Sanctuary (40 page)

Read Sanctuary Online

Authors: Rowena Cory Daniells

Tags: #Fantasy

‘Because that works so well for them? Grow up, Safi. You can’t throw everything away, unless you have something to replace it with.’

Saffazi flushed and bit her bottom lip.

Imoshen regretted her harsh words. ‘These things take time –’

‘I can’t wait. And I don’t see why I should.’

Imoshen turned away to hide her smile. To be so young...

You could not force change on people who were not ready. There were some in positions of power would resist change because they feared it, and others would resist it because they did not want to give up power. Just as the sisterhoods had not hesitated to tell her to execute her father for daring to break the covenant, there were T’Enatuath leaders who would not hesitate to kill to protect their stature.

Imoshen might agree with Saffazi, but she did not trust the young initiate’s discretion. ‘Exile will bring change. For now, don’t make waves –’

‘I can’t believe you’re saying this. Iraayel says you hate it too.’ Her pretty mouth twisted in a grimace of angry frustration. ‘How can you be so hypocritical?’

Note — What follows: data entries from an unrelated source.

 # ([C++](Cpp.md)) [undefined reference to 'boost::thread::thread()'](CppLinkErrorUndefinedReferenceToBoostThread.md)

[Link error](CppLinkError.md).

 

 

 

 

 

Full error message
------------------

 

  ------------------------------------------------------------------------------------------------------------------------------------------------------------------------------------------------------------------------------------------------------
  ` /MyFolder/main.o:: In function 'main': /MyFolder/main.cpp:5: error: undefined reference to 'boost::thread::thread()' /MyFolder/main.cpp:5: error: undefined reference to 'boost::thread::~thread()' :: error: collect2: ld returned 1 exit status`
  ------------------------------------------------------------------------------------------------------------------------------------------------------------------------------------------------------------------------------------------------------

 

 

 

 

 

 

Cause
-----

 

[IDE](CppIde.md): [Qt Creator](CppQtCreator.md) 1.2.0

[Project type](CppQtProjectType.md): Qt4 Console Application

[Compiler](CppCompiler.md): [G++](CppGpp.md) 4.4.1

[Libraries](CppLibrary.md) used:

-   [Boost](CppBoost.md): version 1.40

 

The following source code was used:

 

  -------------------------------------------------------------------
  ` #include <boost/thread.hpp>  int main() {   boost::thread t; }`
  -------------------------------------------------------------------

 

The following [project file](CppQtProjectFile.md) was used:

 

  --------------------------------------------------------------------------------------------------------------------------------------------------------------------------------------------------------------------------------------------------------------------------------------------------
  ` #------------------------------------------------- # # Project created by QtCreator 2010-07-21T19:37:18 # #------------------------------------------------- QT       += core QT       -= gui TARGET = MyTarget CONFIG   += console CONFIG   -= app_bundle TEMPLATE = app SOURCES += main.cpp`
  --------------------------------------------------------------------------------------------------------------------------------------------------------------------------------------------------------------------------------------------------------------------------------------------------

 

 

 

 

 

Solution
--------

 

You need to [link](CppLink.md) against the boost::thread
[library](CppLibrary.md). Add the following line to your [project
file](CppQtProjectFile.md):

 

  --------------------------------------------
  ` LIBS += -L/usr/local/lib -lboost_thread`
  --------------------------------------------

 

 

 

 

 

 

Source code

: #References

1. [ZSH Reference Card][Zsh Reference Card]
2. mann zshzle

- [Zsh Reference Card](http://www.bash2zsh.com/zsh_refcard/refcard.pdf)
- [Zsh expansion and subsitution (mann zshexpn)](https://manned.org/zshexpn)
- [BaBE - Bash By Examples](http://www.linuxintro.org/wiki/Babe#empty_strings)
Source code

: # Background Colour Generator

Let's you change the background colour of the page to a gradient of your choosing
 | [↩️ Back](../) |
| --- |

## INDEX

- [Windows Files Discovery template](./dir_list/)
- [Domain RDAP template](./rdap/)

Saffazi went to walk off, and Imoshen caught her arm. She had been about to warn the girl to hold her tongue, but she could sense the young initiate’s gift wound tight inside her and her own gift surged. What it revealed frightened Imoshen.

‘Safi, the gift is tied to you. If you feed this anger it will corrupt your gift. Even the gift-wright can’t help you if you aren’t willing to let her.’

‘So I should just make the best of it?’ Saffazi gave a bitter laugh. ‘You might, but I am never going to give up what I believe in.’

Which stung, but Imoshen let it pass as the seventeen-year-old stormed off.

 

 

S
ORNE WOKE WITH
the sense that the ship was at anchor. For a moment he didn’t understand why this was significant. Then he recalled they were making their way through the islands. Perhaps the next section was tricky and could only be navigated in daylight.

He thought it was dusk. Why had he fallen asleep during the day? He rolled off the too-short bunk and came to his feet, feeling dizzy and nauseous. Was he sickening with something?

Fresh air would help.

Opening the cabin door, he stumbled up the passage to the ladder. He just wanted to get up on deck, where he could think straight. As he climbed out and staggered to the side of the ship, he was aware of the ship’s crew watching him warily. The horizon kept moving, yet they were at anchor in still water.

Out of the corner of his eye, he saw someone run up the steps to the rear-deck.

If they thought he was sick with some contagion, they might dump him on one of the islands, for fear he’d infect the rest of the ship.

Sorne straightened up and turned around... Only to see several skiffs at anchor and, beyond them, a small jumble of dwellings gathered around an inlet. Lights glowed in ramshackle buildings, and smoke drifted from chimneys.

This wasn’t Ivernia.

Sorne set off to confront the captain, only to find him coming across the deck.

‘You don’t look well. You should go back to your cabin,’ the captain said, but his gaze flicked to something over Sorne’s shoulder.

He started to turn.

Too late, someone grabbed him from behind, pinning his arms as a hessian sack descended on him.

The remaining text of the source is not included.